Colorado: A last-minute lawsuit filed by three Republican candidates for office in Colorado claims allowing unaffiliated voters to participate in the GOP’s upcoming primary election violates their constitutional rights. The lawsuit seeks a ruling that the state’s semi-open primaries violate the 1st and 14th Amendments to the U.S. Constitution and the Colorado Constitution. The plaintiffs want the court to issue an order prohibiting unaffiliated voters from participating in the June 2026 primary election. The new lawsuit comes shortly after a federal judge shot down a similar request from the Colorado Republican Party to block unaffiliated voters from participating in its primary. Plaintiffs in the Denver lawsuit say the federal court did not issue a ruling related to candidate-specific injury. A hearing in the case is scheduled for May 14. County clerks are able to begin giving mail ballots to eligible voters who request one from their office starting on May 16.
Louisiana: The U.S. 5th Circuit Court of Appeals has vacated its ruling that the maps of Louisiana’s legislative districts violate the Voting Rights Act following a recent U.S. Supreme Court decision that took an axe to the law. The 5th Circuit was considering a rehearing in Nairne v. Landry, a lawsuit challenging the state House and Senate district boundaries the legislature adopted in 2022. The appellate court paused the case pending a U.S. Supreme Court ruling in Louisiana v. Callais, which challenged the U.S. House district maps state lawmakers approved in 2024. Justices ruled on Callais last week, finding legislators had relied too heavily on the race of voters to draw the district lines. In the eyes of suffrage advocates, the Callais decision imploded Section 2 of the Voting Rights Act, which prohibits discrimination in election laws and practices involving a person’s race, color or language group. “While the Supreme Court didn’t declare Section 2 unconstitutional and left it in place, it modified what you have to do to win a Section 2 case in ways that will make it much harder or impossible for voters of color to use,” said Michael Li, senior counsel for the Brennan Center for Justice, a voting rights organization.
Michigan: State election officials must provide unredacted, electronic versions of voter registration lists to the federal government to comply with the Civil Rights Act and maintain election integrity, the federal government argued this week at the Sixth Circuit.

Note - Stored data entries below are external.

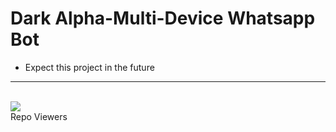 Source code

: # Dark Alpha-Multi-Device Whatsapp Bot
- Expect this project in the future

***

<div align="left"><br> <img src="https://profile-counter.glitch.me/Bad1Boy-Dark--Alpha/count.svg" /><br>Repo Viewers</div>
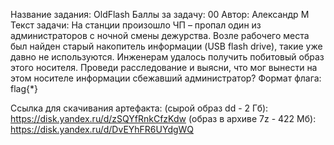 Название задания: OldFlash
Баллы за задачу: 00
Автор: Александр М
Текст задачи:
На станции произошло ЧП – пропал один из администраторов с ночной смены дежурства. Возле рабочего места был найден старый накопитель информации (USB flash drive), такие уже давно не используются. Инженерам удалось получить побитовый образ этого носителя. Проведи расследование и выясни, что мог вынести на этом носителе информации сбежавший администратор?
Формат флага: flag{*}

Ссылка для скачивания артефакта:
(сырой образ dd - 2 Гб): https://disk.yandex.ru/d/zSQYfRnkCfzKdw 
(образ в архиве 7z - 422 Мб): https://disk.yandex.ru/d/DvEYhFR6UYdgWQ  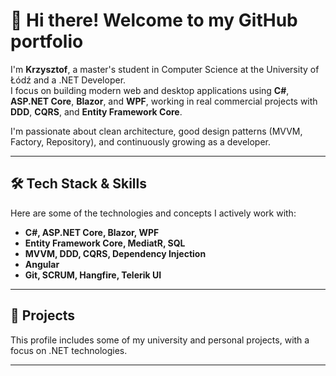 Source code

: # 👋 Hi there! Welcome to my GitHub portfolio

I'm **Krzysztof**, a master's student in Computer Science at the University of Łódź and a .NET Developer.  
I focus on building modern web and desktop applications using **C#**, **ASP.NET Core**, **Blazor**, and **WPF**, working in real commercial projects with **DDD**, **CQRS**, and **Entity Framework Core**.

I'm passionate about clean architecture, good design patterns (MVVM, Factory, Repository), and continuously growing as a developer.

---

## 🛠️ Tech Stack & Skills

Here are some of the technologies and concepts I actively work with:

- **C#, ASP.NET Core, Blazor, WPF**
- **Entity Framework Core, MediatR, SQL**
- **MVVM, DDD, CQRS, Dependency Injection**
- **Angular**
- **Git, SCRUM, Hangfire, Telerik UI**

---

## 📂 Projects

This profile includes some of my university and personal projects, with a focus on .NET technologies.  

---
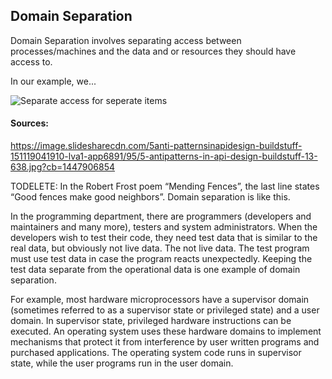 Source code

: ## Domain Separation
Domain Separation involves separating access between processes/machines and the data and or resources they should have access to. 

In our example, we... 

![Separate access for seperate items](https://github.com/UW-COSC-4010-5010-CYBER-FA-2017/foundational-concepts-in-cybersecurity-jwild1_cbugg/blob/master/1/domainSeparation.jpg)

#### Sources:
https://image.slidesharecdn.com/5anti-patternsinapidesign-buildstuff-151119041910-lva1-app6891/95/5-antipatterns-in-api-design-buildstuff-13-638.jpg?cb=1447906854

TODELETE:
In the Robert Frost poem “Mending Fences”, the last line states “Good fences make good neighbors”. Domain separation is like this. 

In the programming department, there are programmers (developers and maintainers and many more), testers and system administrators. When the developers wish to test their code, they need test data that is similar to the real data, but obviously not live data. The not live data. The test program must use test data in case the program reacts unexpectedly. Keeping the test data separate from the operational data is one example of domain separation. 

For example, most hardware microprocessors have a supervisor domain (sometimes referred to as a supervisor state or privileged state) and a user domain. In supervisor state, privileged hardware instructions can be executed. An operating system uses these hardware domains to implement mechanisms that protect it from interference by user written programs and purchased applications. The operating system code runs in supervisor state, while the user programs run in the user domain. 
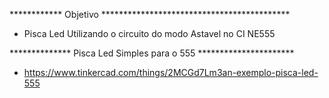 ************ Objetivo *******************************************

- Pisca Led Utilizando o circuito do modo Astavel no CI
NE555

************** Pisca Led Simples para o 555 **********************

- https://www.tinkercad.com/things/2MCGd7Lm3an-exemplo-pisca-led-555

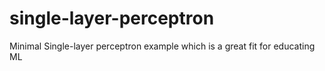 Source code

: # single-layer-perceptron
Minimal Single-layer perceptron example which is a great fit for educating ML
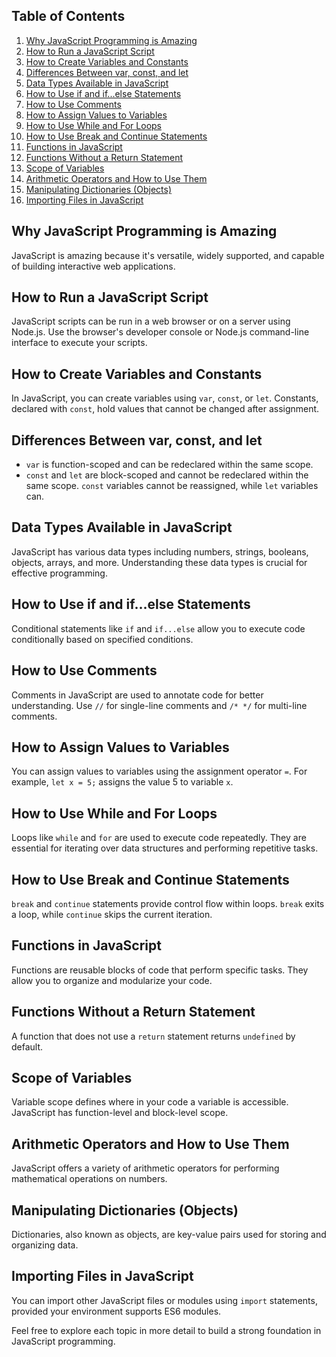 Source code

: ## Table of Contents

1. [Why JavaScript Programming is Amazing](#why-javascript-programming-is-amazing)
2. [How to Run a JavaScript Script](#how-to-run-a-javascript-script)
3. [How to Create Variables and Constants](#how-to-create-variables-and-constants)
4. [Differences Between var, const, and let](#differences-between-var-const-and-let)
5. [Data Types Available in JavaScript](#data-types-available-in-javascript)
6. [How to Use if and if...else Statements](#how-to-use-if-and-if-else-statements)
7. [How to Use Comments](#how-to-use-comments)
8. [How to Assign Values to Variables](#how-to-assign-values-to-variables)
9. [How to Use While and For Loops](#how-to-use-while-and-for-loops)
10. [How to Use Break and Continue Statements](#how-to-use-break-and-continue-statements)
11. [Functions in JavaScript](#functions-in-javascript)
12. [Functions Without a Return Statement](#functions-without-a-return-statement)
13. [Scope of Variables](#scope-of-variables)
14. [Arithmetic Operators and How to Use Them](#arithmetic-operators-and-how-to-use-them)
15. [Manipulating Dictionaries (Objects)](#manipulating-dictionaries-objects)
16. [Importing Files in JavaScript](#importing-files-in-javascript)

## Why JavaScript Programming is Amazing

JavaScript is amazing because it's versatile, widely supported, and capable of building interactive web applications.

## How to Run a JavaScript Script

JavaScript scripts can be run in a web browser or on a server using Node.js. Use the browser's developer console or Node.js command-line interface to execute your scripts.

## How to Create Variables and Constants

In JavaScript, you can create variables using `var`, `const`, or `let`. Constants, declared with `const`, hold values that cannot be changed after assignment.

## Differences Between var, const, and let

- `var` is function-scoped and can be redeclared within the same scope.
- `const` and `let` are block-scoped and cannot be redeclared within the same scope. `const` variables cannot be reassigned, while `let` variables can.

## Data Types Available in JavaScript

JavaScript has various data types including numbers, strings, booleans, objects, arrays, and more. Understanding these data types is crucial for effective programming.

## How to Use if and if...else Statements

Conditional statements like `if` and `if...else` allow you to execute code conditionally based on specified conditions.

## How to Use Comments

Comments in JavaScript are used to annotate code for better understanding. Use `//` for single-line comments and `/* */` for multi-line comments.

## How to Assign Values to Variables

You can assign values to variables using the assignment operator `=`. For example, `let x = 5;` assigns the value 5 to variable `x`.

## How to Use While and For Loops

Loops like `while` and `for` are used to execute code repeatedly. They are essential for iterating over data structures and performing repetitive tasks.

## How to Use Break and Continue Statements

`break` and `continue` statements provide control flow within loops. `break` exits a loop, while `continue` skips the current iteration.

## Functions in JavaScript

Functions are reusable blocks of code that perform specific tasks. They allow you to organize and modularize your code.

## Functions Without a Return Statement

A function that does not use a `return` statement returns `undefined` by default.

## Scope of Variables

Variable scope defines where in your code a variable is accessible. JavaScript has function-level and block-level scope.

## Arithmetic Operators and How to Use Them

JavaScript offers a variety of arithmetic operators for performing mathematical operations on numbers.

## Manipulating Dictionaries (Objects)

Dictionaries, also known as objects, are key-value pairs used for storing and organizing data.

## Importing Files in JavaScript

You can import other JavaScript files or modules using `import` statements, provided your environment supports ES6 modules.

Feel free to explore each topic in more detail to build a strong foundation in JavaScript programming.
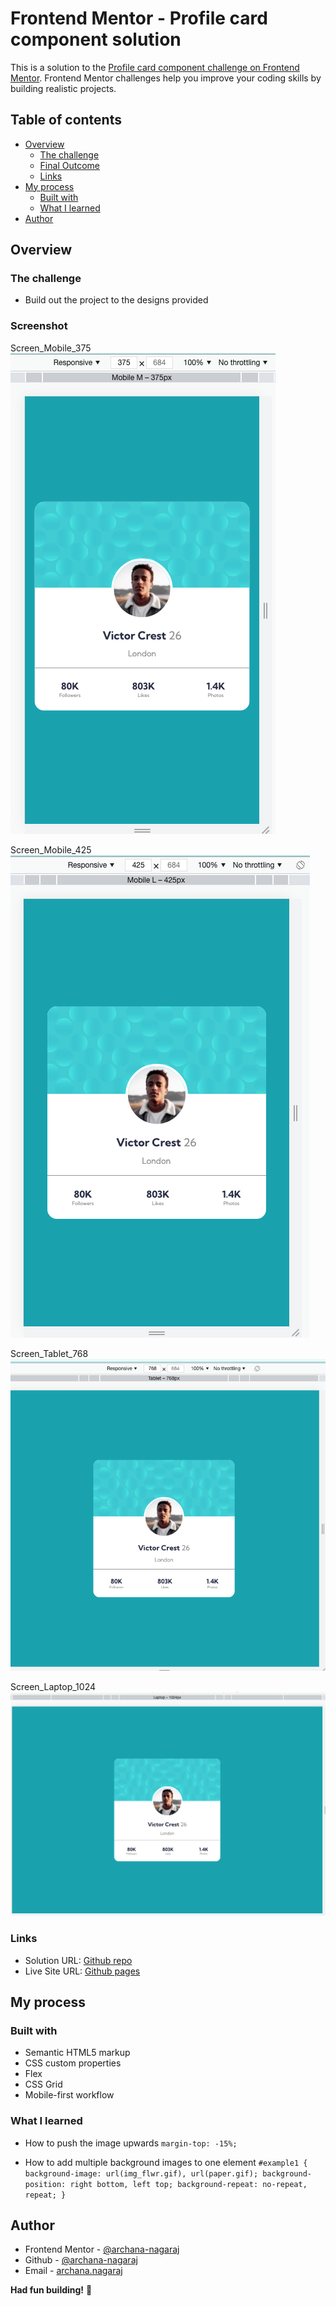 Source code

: # Frontend Mentor - Profile card component solution

This is a solution to the [Profile card component challenge on Frontend Mentor](https://www.frontendmentor.io/challenges/profile-card-component-cfArpWshJ). Frontend Mentor challenges help you improve your coding skills by building realistic projects.

## Table of contents

- [Overview](#overview)
  - [The challenge](#the-challenge)
  - [Final Outcome](#final-Outcome)
  - [Links](#links)
- [My process](#my-process)
  - [Built with](#built-with)
  - [What I learned](#what-i-learned)
- [Author](#author)

## Overview

### The challenge

- Build out the project to the designs provided

### Screenshot

Screen_Mobile_375 <br>
![Screen_375](./finalOutcome/Screen_375.png)

Screen_Mobile_425 <br>
![Screen_425](./finalOutcome/Screen_425.png)

Screen_Tablet_768 <br>
![Screen_768](./finalOutcome/Screen_768.png)

Screen_Laptop_1024 <br>
![Screen_1024](./finalOutcome/Screen_1024.png)

### Links

- Solution URL: [Github repo](https://github.com/archana-nagaraj/Frontend-Mentor--profile-card-component)
- Live Site URL: [Github pages](https://archana-nagaraj.github.io/Frontend-Mentor--profile-card-component/)

## My process

### Built with

- Semantic HTML5 markup
- CSS custom properties
- Flex
- CSS Grid
- Mobile-first workflow

### What I learned

- How to push the image upwards
  `margin-top: -15%;`

- How to add multiple background images to one element
  `#example1 { background-image: url(img_flwr.gif), url(paper.gif); background-position: right bottom, left top; background-repeat: no-repeat, repeat; }`

## Author

- Frontend Mentor - [@archana-nagaraj](https://www.frontendmentor.io/profile/archana-nagaraj)
- Github - [@archana-nagaraj](https://github.com/archana-nagaraj)
- Email - [archana.nagaraj](archana.nagaraj@gmail.com)

**Had fun building!** 🚀
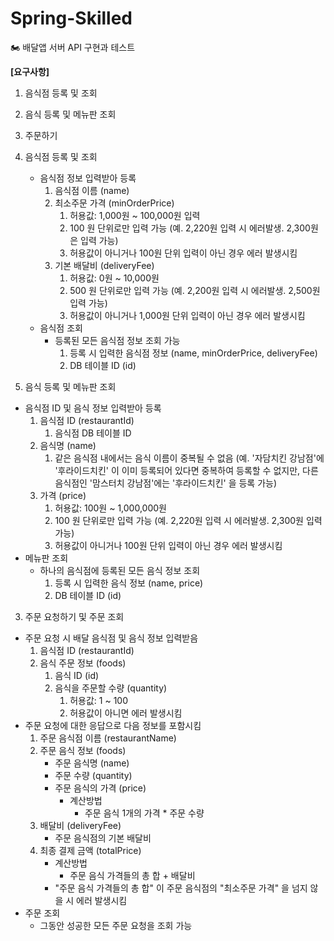 # Spring-Skilled
🏍 배달앱 서버 API 구현과 테스트

**[요구사항]**

1. 음식점 등록 및 조회
2. 음식 등록 및 메뉴판 조회
3. 주문하기


1. 음식점 등록 및 조회

   - 음식점 정보 입력받아 등록
     1. 음식점 이름 (name)
     2. 최소주문 가격 (minOrderPrice)
        1. 허용값: 1,000원 ~ 100,000원 입력
        2. 100 원 단위로만 입력 가능 (예. 2,220원 입력 시 에러발생. 2,300원은 입력 가능)
        3. 허용값이 아니거나 100원 단위 입력이 아닌 경우 에러 발생시킴
     3. 기본 배달비 (deliveryFee)
        1. 허용값: 0원 ~ 10,000원
        2. 500 원 단위로만 입력 가능 (예. 2,200원 입력 시 에러발생. 2,500원 입력 가능)
        3. 허용값이 아니거나 1,000원 단위 입력이 아닌 경우 에러 발생시킴
   - 음식점 조회
     - 등록된 모든 음식점 정보 조회 가능
       1. 등록 시 입력한 음식점 정보 (name, minOrderPrice, deliveryFee)
       2. DB 테이블 ID (id)

   


2. 음식 등록 및 메뉴판 조회

- 음식점 ID 및 음식 정보 입력받아 등록
  1. 음식점 ID (restaurantId)
     1. 음식점 DB 테이블 ID
  2. 음식명 (name)
     1. 같은 음식점 내에서는 음식 이름이 중복될 수 없음 (예. '자담치킨 강남점'에 '후라이드치킨' 이 이미 등록되어 있다면 중복하여 등록할 수 없지만, 다른 음식점인 '맘스터치 강남점'에는 '후라이드치킨' 을 등록 가능)
  3. 가격 (price)
     1. 허용값: 100원 ~ 1,000,000원
     2. 100 원 단위로만 입력 가능 (예. 2,220원 입력 시 에러발생. 2,300원 입력 가능)
     3. 허용값이 아니거나 100원 단위 입력이 아닌 경우 에러 발생시킴
- 메뉴판 조회
  - 하나의 음식점에 등록된 모든 음식 정보 조회
    1. 등록 시 입력한 음식 정보 (name, price)
    2. DB 테이블 ID (id)



3. 주문 요청하기 및 주문 조회

- 주문 요청 시 배달 음식점 및 음식 정보 입력받음
  1. 음식점 ID (restaurantId)
  2. 음식 주문 정보 (foods)
     1. 음식 ID (id)
     2. 음식을 주문할 수량 (quantity)
        1. 허용값: 1 ~ 100
        2. 허용값이 아니면 에러 발생시킴
- 주문 요청에 대한 응답으로 다음 정보를 포함시킴
  1. 주문 음식점 이름 (restaurantName)
  2. 주문 음식 정보 (foods)
     - 주문 음식명 (name)
     - 주문 수량 (quantity)
     - 주문 음식의 가격 (price)
       - 계산방법
         - 주문 음식 1개의 가격 * 주문 수량
  3. 배달비 (deliveryFee)
     - 주문 음식점의 기본 배달비
  4. 최종 결제 금액 (totalPrice)
     - 계산방법
       - 주문 음식 가격들의 총 합 + 배달비
     - "주문 음식 가격들의 총 합" 이 주문 음식점의 "최소주문 가격" 을 넘지 않을 시 에러 발생시킴
- 주문 조회
  - 그동안 성공한 모든 주문 요청을 조회 가능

According to officials at the Department of Justice, several “irregularities” — including lower than average voter removal and inadequate voter confirmation numbers — raised concerns Michigan might not be in compliance with the National Voter Registration Act. Secretary of State Jocelyn Benson handed over the public version of the registration list but denied the government an unredacted copy based on her interpretation of both federal laws. A federal lawsuit followed, and Chief U.S. District Judge Hala Jarbou, a Donald Trump appointee, sided with Benson. Jarbou determined the unredacted, electronic version of the voter registration list “was neither a record nor paper that came into the possession of Benson,” which excluded it from disclosure. The case hinges on the interpretation of the phrase “comes into possession of,” found in the Civil Rights Act, and which Jarbou decided does not cover documents created by state election officials. Attorney David Goldman from the U.S. Department of Justice argued Wednesday before the appeals court and told the panel Jarbou “created a carve-out for state-generated records that has no basis in the act.” “So are the words ‘come into’ surplus?” asked Senior U.S. Circuit Judge R. Guy Cole Jr., a Bill Clinton appointee. “What about common sense?” asked U.S. Circuit Judge John Nalbandian, a Trump appointee. “If you say you baked a cake, you don’t say you ‘came into possession’ of a cake.” Assistant Michigan Attorney General Heather Meingast argued on behalf of Benson and criticized the federal government’s overreach. “The Department of Justice seeks the private information of over 8 million registered voters, a request that is unprecedented and unsupported by the law,” she told the panel. The state’s attorney emphasized language in the Civil Rights Act that requires election officials to retain only those documents related to specific elections, not an evolving and updated document like the voter list. No timetable has been set for the court’s decision.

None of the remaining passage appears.